(What you need to do)
Restate the records below exactly. Pictures are not part of the copy.

(The records)

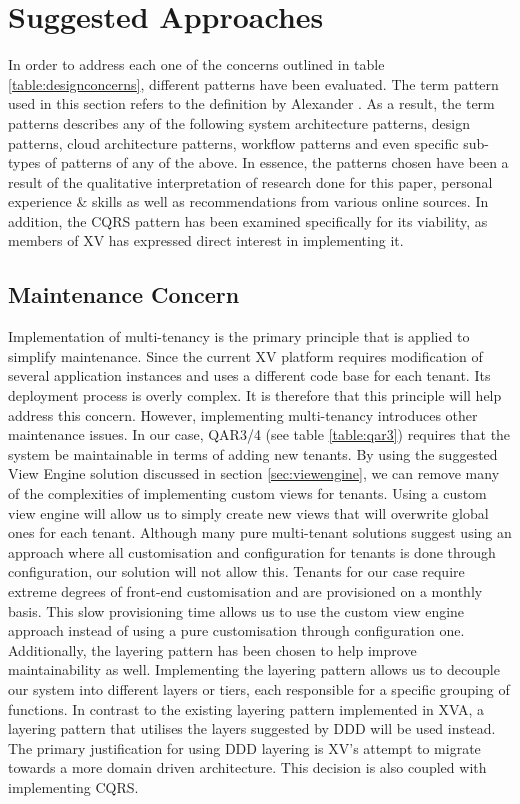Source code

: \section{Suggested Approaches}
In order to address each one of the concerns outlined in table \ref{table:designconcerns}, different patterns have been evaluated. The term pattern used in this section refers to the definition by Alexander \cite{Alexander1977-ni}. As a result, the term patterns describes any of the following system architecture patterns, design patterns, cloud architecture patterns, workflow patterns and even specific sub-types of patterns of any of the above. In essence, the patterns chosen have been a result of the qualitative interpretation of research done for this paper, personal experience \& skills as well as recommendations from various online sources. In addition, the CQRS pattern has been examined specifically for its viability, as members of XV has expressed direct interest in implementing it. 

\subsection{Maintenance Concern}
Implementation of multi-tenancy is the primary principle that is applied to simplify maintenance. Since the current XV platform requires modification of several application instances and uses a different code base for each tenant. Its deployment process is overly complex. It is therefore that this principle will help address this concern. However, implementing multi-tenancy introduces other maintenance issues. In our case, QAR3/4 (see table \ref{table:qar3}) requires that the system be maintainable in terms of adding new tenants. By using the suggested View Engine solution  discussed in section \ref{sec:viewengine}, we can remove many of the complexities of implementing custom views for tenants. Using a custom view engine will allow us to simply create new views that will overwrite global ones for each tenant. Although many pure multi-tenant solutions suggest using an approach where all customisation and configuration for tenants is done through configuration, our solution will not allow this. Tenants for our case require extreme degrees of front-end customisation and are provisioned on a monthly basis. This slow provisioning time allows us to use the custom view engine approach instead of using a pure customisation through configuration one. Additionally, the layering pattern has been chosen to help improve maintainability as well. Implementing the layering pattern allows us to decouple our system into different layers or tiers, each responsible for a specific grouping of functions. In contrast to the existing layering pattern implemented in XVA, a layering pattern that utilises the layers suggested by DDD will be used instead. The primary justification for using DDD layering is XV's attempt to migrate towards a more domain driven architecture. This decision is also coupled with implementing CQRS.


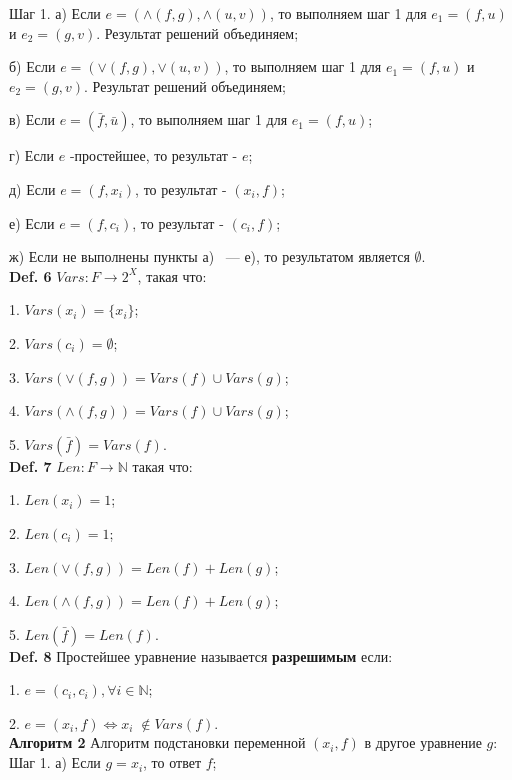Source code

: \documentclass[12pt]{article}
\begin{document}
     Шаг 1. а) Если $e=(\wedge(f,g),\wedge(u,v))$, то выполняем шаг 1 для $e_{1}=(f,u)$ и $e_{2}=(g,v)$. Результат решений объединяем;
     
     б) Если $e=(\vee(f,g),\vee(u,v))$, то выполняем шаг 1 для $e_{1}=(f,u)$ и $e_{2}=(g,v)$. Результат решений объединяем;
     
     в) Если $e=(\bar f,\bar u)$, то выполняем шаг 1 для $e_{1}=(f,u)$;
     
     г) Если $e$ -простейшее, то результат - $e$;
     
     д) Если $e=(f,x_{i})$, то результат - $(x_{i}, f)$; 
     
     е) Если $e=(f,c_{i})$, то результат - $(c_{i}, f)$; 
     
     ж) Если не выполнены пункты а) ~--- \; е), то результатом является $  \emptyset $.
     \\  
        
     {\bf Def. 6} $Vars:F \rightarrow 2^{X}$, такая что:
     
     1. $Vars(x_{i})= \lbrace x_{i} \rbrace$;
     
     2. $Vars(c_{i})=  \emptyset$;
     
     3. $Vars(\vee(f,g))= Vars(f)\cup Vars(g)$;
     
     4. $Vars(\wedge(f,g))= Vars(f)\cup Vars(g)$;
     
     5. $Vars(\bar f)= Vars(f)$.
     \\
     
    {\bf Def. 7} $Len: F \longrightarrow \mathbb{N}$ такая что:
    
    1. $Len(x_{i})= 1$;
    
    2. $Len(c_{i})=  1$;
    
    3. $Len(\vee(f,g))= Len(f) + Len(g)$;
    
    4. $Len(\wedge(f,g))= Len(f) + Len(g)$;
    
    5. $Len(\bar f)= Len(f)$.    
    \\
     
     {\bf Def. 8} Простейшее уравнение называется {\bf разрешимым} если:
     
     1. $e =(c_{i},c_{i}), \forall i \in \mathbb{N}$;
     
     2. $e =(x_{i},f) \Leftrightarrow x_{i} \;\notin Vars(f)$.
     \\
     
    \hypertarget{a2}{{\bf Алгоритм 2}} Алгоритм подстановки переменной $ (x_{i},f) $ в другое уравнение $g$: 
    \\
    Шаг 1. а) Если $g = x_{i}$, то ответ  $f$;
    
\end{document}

(Task output)
Source code

: \section{Suggested Approaches}
In order to address each one of the concerns outlined in table \ref{table:designconcerns}, different patterns have been evaluated. The term pattern used in this section refers to the definition by Alexander \cite{Alexander1977-ni}. As a result, the term patterns describes any of the following system architecture patterns, design patterns, cloud architecture patterns, workflow patterns and even specific sub-types of patterns of any of the above. In essence, the patterns chosen have been a result of the qualitative interpretation of research done for this paper, personal experience \& skills as well as recommendations from various online sources. In addition, the CQRS pattern has been examined specifically for its viability, as members of XV has expressed direct interest in implementing it. 

\subsection{Maintenance Concern}
Implementation of multi-tenancy is the primary principle that is applied to simplify maintenance. Since the current XV platform requires modification of several application instances and uses a different code base for each tenant. Its deployment process is overly complex. It is therefore that this principle will help address this concern. However, implementing multi-tenancy introduces other maintenance issues. In our case, QAR3/4 (see table \ref{table:qar3}) requires that the system be maintainable in terms of adding new tenants. By using the suggested View Engine solution  discussed in section \ref{sec:viewengine}, we can remove many of the complexities of implementing custom views for tenants. Using a custom view engine will allow us to simply create new views that will overwrite global ones for each tenant. Although many pure multi-tenant solutions suggest using an approach where all customisation and configuration for tenants is done through configuration, our solution will not allow this. Tenants for our case require extreme degrees of front-end customisation and are provisioned on a monthly basis. This slow provisioning time allows us to use the custom view engine approach instead of using a pure customisation through configuration one. Additionally, the layering pattern has been chosen to help improve maintainability as well. Implementing the layering pattern allows us to decouple our system into different layers or tiers, each responsible for a specific grouping of functions. In contrast to the existing layering pattern implemented in XVA, a layering pattern that utilises the layers suggested by DDD will be used instead. The primary justification for using DDD layering is XV's attempt to migrate towards a more domain driven architecture. This decision is also coupled with implementing CQRS.


Source code

: \documentclass[12pt]{article}
\begin{document}
     Шаг 1. а) Если $e=(\wedge(f,g),\wedge(u,v))$, то выполняем шаг 1 для $e_{1}=(f,u)$ и $e_{2}=(g,v)$. Результат решений объединяем;
     
     б) Если $e=(\vee(f,g),\vee(u,v))$, то выполняем шаг 1 для $e_{1}=(f,u)$ и $e_{2}=(g,v)$. Результат решений объединяем;
     
     в) Если $e=(\bar f,\bar u)$, то выполняем шаг 1 для $e_{1}=(f,u)$;
     
     г) Если $e$ -простейшее, то результат - $e$;
     
     д) Если $e=(f,x_{i})$, то результат - $(x_{i}, f)$; 
     
     е) Если $e=(f,c_{i})$, то результат - $(c_{i}, f)$; 
     
     ж) Если не выполнены пункты а) ~--- \; е), то результатом является $  \emptyset $.
     \\  
        
     {\bf Def. 6} $Vars:F \rightarrow 2^{X}$, такая что:
     
     1. $Vars(x_{i})= \lbrace x_{i} \rbrace$;
     
     2. $Vars(c_{i})=  \emptyset$;
     
     3. $Vars(\vee(f,g))= Vars(f)\cup Vars(g)$;
     
     4. $Vars(\wedge(f,g))= Vars(f)\cup Vars(g)$;
     
     5. $Vars(\bar f)= Vars(f)$.
     \\
     
    {\bf Def. 7} $Len: F \longrightarrow \mathbb{N}$ такая что:
    
    1. $Len(x_{i})= 1$;
    
    2. $Len(c_{i})=  1$;
    
    3. $Len(\vee(f,g))= Len(f) + Len(g)$;
    
    4. $Len(\wedge(f,g))= Len(f) + Len(g)$;
    
    5. $Len(\bar f)= Len(f)$.    
    \\
     
     {\bf Def. 8} Простейшее уравнение называется {\bf разрешимым} если:
     
     1. $e =(c_{i},c_{i}), \forall i \in \mathbb{N}$;
     
     2. $e =(x_{i},f) \Leftrightarrow x_{i} \;\notin Vars(f)$.
     \\
     
    \hypertarget{a2}{{\bf Алгоритм 2}} Алгоритм подстановки переменной $ (x_{i},f) $ в другое уравнение $g$: 
    \\
    Шаг 1. а) Если $g = x_{i}$, то ответ  $f$;
    
\end{document}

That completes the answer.